DATASET —
##########
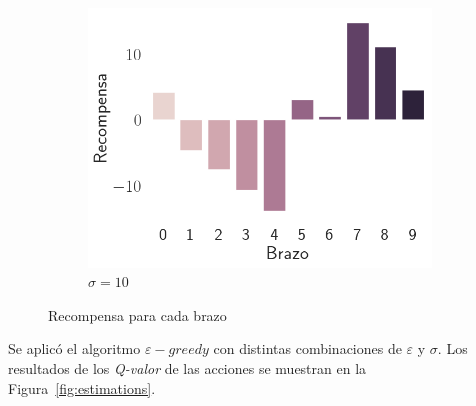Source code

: \documentclass[12pt]{article}
\begin{document}
\begin{figure}[H]
\begin{subfigure}[H]{0.3\textwidth}
            \includegraphics[width=\textwidth]{../img/rewards_sigma_10}
            \caption{$\sigma=10$}
            \label{fig:rewards_10}
        \end{subfigure}
        \caption{Recompensa para cada brazo}
        \label{fig:rewards}
    \end{figure}

    Se aplicó el algoritmo $\varepsilon-greedy$ con distintas combinaciones de $\varepsilon$ y $\sigma$.
    Los resultados de los \textit{Q-valor} de las acciones se muestran en la Figura~\ref{fig:estimations}.
\end{document}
##########
TRY IT — Of all the lines in the data above, show only those that hold the word "label".

EXPECTED ANSWER —
            \label{fig:rewards_10}
        \label{fig:rewards}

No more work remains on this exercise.